_Your goal_.
Reproduce exactly the lines from the start of the records through the line containing "JSON Web Token (JWT)", both included. Leave the pictures out.

(Dataset entries)
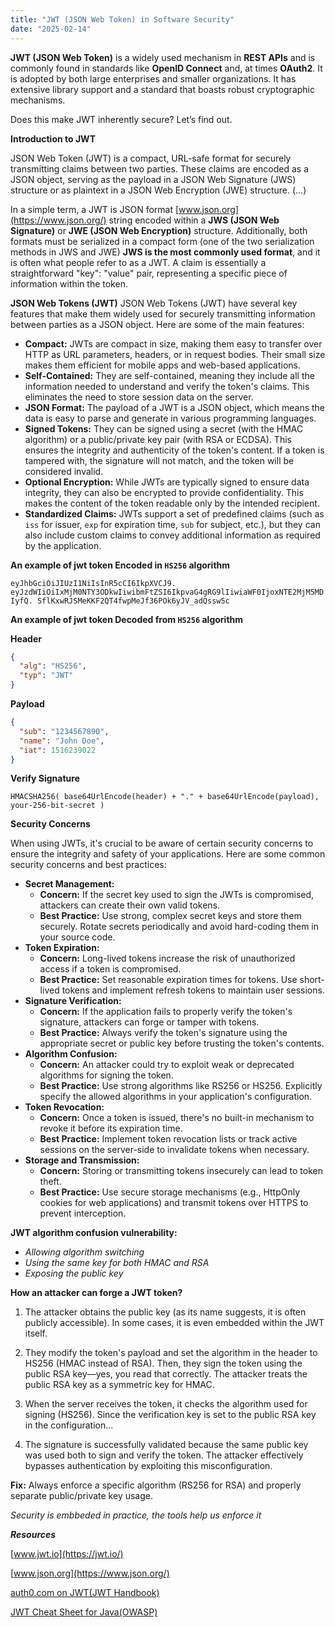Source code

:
 ```yaml
---
title: "JWT (JSON Web Token) in Software Security"
date: "2025-02-14"
---
```


**JWT (JSON Web Token)** is a widely used mechanism in **REST APIs** and is commonly found in standards like **OpenID Connect** and, at times **OAuth2**. It is adopted by both large enterprises and smaller organizations. It has extensive library support and a standard that boasts robust cryptographic mechanisms. <br>

Does this make JWT inherently secure? Let’s find out.

**Introduction to JWT** <br>

JSON Web Token (JWT) is a compact, URL-safe format for securely transmitting claims between two parties. These claims are encoded as a JSON object, serving as the payload in a JSON Web Signature (JWS) structure or as plaintext in a JSON Web Encryption (JWE) structure. (…)

In a simple term, a JWT is JSON format [www.json.org](https://www.json.org/) string encoded within a **JWS (JSON Web Signature)** or **JWE (JSON Web Encryption)** structure. Additionally, both formats must be serialized in a compact form (one of the two serialization methods in JWS and JWE) **JWS is the most commonly used format**, and it is often what people refer to as a JWT. A claim is essentially a straightforward "key": "value" pair, representing a specific piece of information within the token. <br>

**JSON Web Tokens (JWT)** JSON Web Tokens (JWT) have several key features that make them widely used for securely transmitting information between parties as a JSON object. Here are some of the main features:

- **Compact:** JWTs are compact in size, making them easy to transfer over HTTP as URL parameters, headers, or in request bodies. Their small size makes them efficient for mobile apps and web-based applications.
- **Self-Contained:** They are self-contained, meaning they include all the information needed to understand and verify the token's claims. This eliminates the need to store session data on the server.
- **JSON Format:** The payload of a JWT is a JSON object, which means the data is easy to parse and generate in various programming languages.
- **Signed Tokens:** They can be signed using a secret (with the HMAC algorithm) or a public/private key pair (with RSA or ECDSA). This ensures the integrity and authenticity of the token's content. If a token is tampered with, the signature will not match, and the token will be considered invalid.
- **Optional Encryption:** While JWTs are typically signed to ensure data integrity, they can also be encrypted to provide confidentiality. This makes the content of the token readable only by the intended recipient.
- **Standardized Claims:** JWTs support a set of predefined claims (such as `iss` for issuer, `exp` for expiration time, `sub` for subject, etc.), but they can also include custom claims to convey additional information as required by the application.

**An example of jwt token Encoded in `HS256` algorithm** <br>

`eyJhbGciOiJIUzI1NiIsInR5cCI6IkpXVCJ9.
eyJzdWIiOiIxMjM0NTY3ODkwIiwibmFtZSI6IkpvaG4gRG9lIiwiaWF0IjoxNTE2MjM5MDIyfQ.
SflKxwRJSMeKKF2QT4fwpMeJf36POk6yJV_adQssw5c`

**An example of jwt token Decoded from `HS256` algorithm** <br>

**Header** <br>

```json
{
  "alg": "HS256",
  "typ": "JWT"
}
```

**Payload**

```json
{
  "sub": "1234567890",
  "name": "John Doe",
  "iat": 1516239022
}
```

**Verify Signature** <br>

`HMACSHA256(
  base64UrlEncode(header) + "." +
  base64UrlEncode(payload),
your-256-bit-secret
)`

**Security Concerns** <br>

When using JWTs, it's crucial to be aware of certain security concerns to ensure the integrity and safety of your applications. Here are some common security concerns and best practices:

- **Secret Management:**
  - **Concern:** If the secret key used to sign the JWTs is compromised, attackers can create their own valid tokens.
  - **Best Practice:** Use strong, complex secret keys and store them securely. Rotate secrets periodically and avoid hard-coding them in your source code.
- **Token Expiration:**
  - **Concern:** Long-lived tokens increase the risk of unauthorized access if a token is compromised.
  - **Best Practice:** Set reasonable expiration times for tokens. Use short-lived tokens and implement refresh tokens to maintain user sessions.
- **Signature Verification:**
  - **Concern:** If the application fails to properly verify the token's signature, attackers can forge or tamper with tokens.
  - **Best Practice:** Always verify the token's signature using the appropriate secret or public key before trusting the token's contents.
- **Algorithm Confusion:**
  - **Concern:** An attacker could try to exploit weak or deprecated algorithms for signing the token.
  - **Best Practice:** Use strong algorithms like RS256 or HS256. Explicitly specify the allowed algorithms in your application's configuration.
- **Token Revocation:**
  - **Concern:** Once a token is issued, there's no built-in mechanism to revoke it before its expiration time.
  - **Best Practice:** Implement token revocation lists or track active sessions on the server-side to invalidate tokens when necessary.
- **Storage and Transmission:**
  - **Concern:** Storing or transmitting tokens insecurely can lead to token theft.
  - **Best Practice:** Use secure storage mechanisms (e.g., HttpOnly cookies for web applications) and transmit tokens over HTTPS to prevent interception.

**JWT algorithm confusion vulnerability:**

- _Allowing algorithm switching_
- _Using the same key for both HMAC and RSA_
- _Exposing the public key_ <br>

**How an attacker can forge a JWT token?** <br>

1. The attacker obtains the public key (as its name suggests, it is often publicly accessible). In some cases, it is even embedded within the JWT itself.

2. They modify the token's payload and set the algorithm in the header to HS256 (HMAC instead of RSA). Then, they sign the token using the public RSA key—yes, you read that correctly. The attacker treats the public RSA key as a symmetric key for HMAC.

3. When the server receives the token, it checks the algorithm used for signing (HS256). Since the verification key is set to the public RSA key in the configuration...

4. The signature is successfully validated because the same public key was used both to sign and verify the token. The attacker effectively bypasses authentication by exploiting this misconfiguration.

**Fix:** Always enforce a specific algorithm (RS256 for RSA) and properly separate public/private key usage.

_Security is embbeded in practice, the tools help us enforce it_

**_Resources_** <br>

[www.jwt.io](https://jwt.io/) <br>

[www.json.org](https://www.json.org/) <br>

[auth0.com on JWT(JWT Handbook)](https://auth0.com/resources/ebooks/jwt-handbook) <br>

[JWT Cheat Sheet for Java(OWASP)](<https://www.owasp.org/index.php/JSON_Web_Token_(JWT)_Cheat_Sheet_for_Java>) <br>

_Solution for this task_.
Source code

:
 ```yaml
---
title: "JWT (JSON Web Token) in Software Security"
date: "2025-02-14"
---
```


**JWT (JSON Web Token)** is a widely used mechanism in **REST APIs** and is commonly found in standards like **OpenID Connect** and, at times **OAuth2**. It is adopted by both large enterprises and smaller organizations. It has extensive library support and a standard that boasts robust cryptographic mechanisms. <br>

Does this make JWT inherently secure? Let’s find out.

**Introduction to JWT** <br>

JSON Web Token (JWT) is a compact, URL-safe format for securely transmitting claims between two parties. These claims are encoded as a JSON object, serving as the payload in a JSON Web Signature (JWS) structure or as plaintext in a JSON Web Encryption (JWE) structure. (…)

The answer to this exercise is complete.